Home Hukum BUMN Perlu Dikeluarkan dari Rezim UU Kepailitan dan PKPU

BUMN Perlu Dikeluarkan dari Rezim UU Kepailitan dan PKPU

Jakarta, Gatra.com –Pandemi Covid-19 yang melanda dunia, termasuk Indonesia berdampak pada perekonomian. Di Indonesia, tak sedikit pelaku usaha swasta maupun Badan Usaha Milik Negara (BUMN) yang mengalami goncangan pada keuangan perusahaan dan terancam dipailitkan akibat tak sanggup membayar utang. Karena itu sempat mengemuka wacana untuk melakukan moratorium Undang Undang Kepailitan dan Penundaan Kewajiban Pembayaran Utang (KPPU).

 

Wakil Menteri Hukum dan Hak Asasi Manusia (Menkunham) Prof. Edward Omar Sharif Hiariej mengatakan bahwa ada dua gagasan penting menyikapi wacana moratorium UU Kepailitan dan PKPU. 

 

"Pertama, perlunya BUMN dikeluarkan dari ketentuan rezim UU Kepailitan dan PKPU saat ini. Kedua, sebaiknya situasi ini direspon tidak dengan moratorium, tapi dengan merevisi UUnya,",kata Guru Besar Ilmu Hukum ini dalam diskusi bertajuk Moratorium UU Kepailitan dan PKPU dalam Presfektif Perbankan yang diselenggarakan TST secara hybride di Jakarta, Kamis (9/12).

 

Edward menyebut bahwa kehadiran BUMN sebagai objek swasta murni menjadi perdebatan dan berdampak dari sisi hukum privat, hukum tata negara, dan hukum pidana.

 

“Orang selalu bertanya apakah kekayaan BUMN itu kekayaan negara atau bukan?
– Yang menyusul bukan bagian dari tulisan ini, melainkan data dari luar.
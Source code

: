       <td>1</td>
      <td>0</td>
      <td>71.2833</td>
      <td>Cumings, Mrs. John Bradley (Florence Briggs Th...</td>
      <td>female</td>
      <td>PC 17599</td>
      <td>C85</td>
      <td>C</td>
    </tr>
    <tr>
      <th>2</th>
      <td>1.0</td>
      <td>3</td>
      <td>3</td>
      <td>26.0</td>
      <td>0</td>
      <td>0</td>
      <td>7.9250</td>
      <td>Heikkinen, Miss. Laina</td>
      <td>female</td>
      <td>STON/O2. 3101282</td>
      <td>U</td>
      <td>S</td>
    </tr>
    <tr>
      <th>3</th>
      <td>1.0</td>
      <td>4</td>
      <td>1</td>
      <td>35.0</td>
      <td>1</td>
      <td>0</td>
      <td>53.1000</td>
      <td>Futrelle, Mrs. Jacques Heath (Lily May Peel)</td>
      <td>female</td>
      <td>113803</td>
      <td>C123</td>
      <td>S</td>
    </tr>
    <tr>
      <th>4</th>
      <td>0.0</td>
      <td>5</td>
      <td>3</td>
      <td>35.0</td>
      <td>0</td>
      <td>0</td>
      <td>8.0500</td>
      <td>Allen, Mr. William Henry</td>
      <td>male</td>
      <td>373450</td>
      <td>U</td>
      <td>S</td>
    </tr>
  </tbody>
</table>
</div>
Sebab, katakanlah, kalau dia merupakan kekayaan terpisah, dan bukan masuk ke dalam rezim keuangan negara, maka kalau kegiatan yang merugikan BUMN, itu bukanlah tindak pidana korupsi. Tetapi kalau itu disatukan, maka masuk dalam tindak pidana korupsi “kata Edward.

 

Jika berpegang ke dalam UU BUMN, UU Perseroan Terbatas (PT), jelas sekali bahwa kekayaan BUMN itu adalah kekayaan yang terpisah, tetapi kalau merujuk pada UU  Komisi Pemberantasan Korupsi (KPK), UU Tindak Pidana Korupsi (Tipikor), UU Keuangan Negara, UU Badan Pemeriksa Keuangan (BPK), maka sebetulnya kekayaan BUMN itu merupakan kekayaan negara. Jadi tidak sinkron,” imbuh Edward.

 

Ketidaksinkronan UU ini, lanjut Edward berpotensi menimbulkan ketidakpastian penegakkan hukum. “Jadi saya setuju betul bahwa itu [BUMN], sebaiknya dikeluarkan saja [dari UU Kepailitan dan PKPU],”terangnya.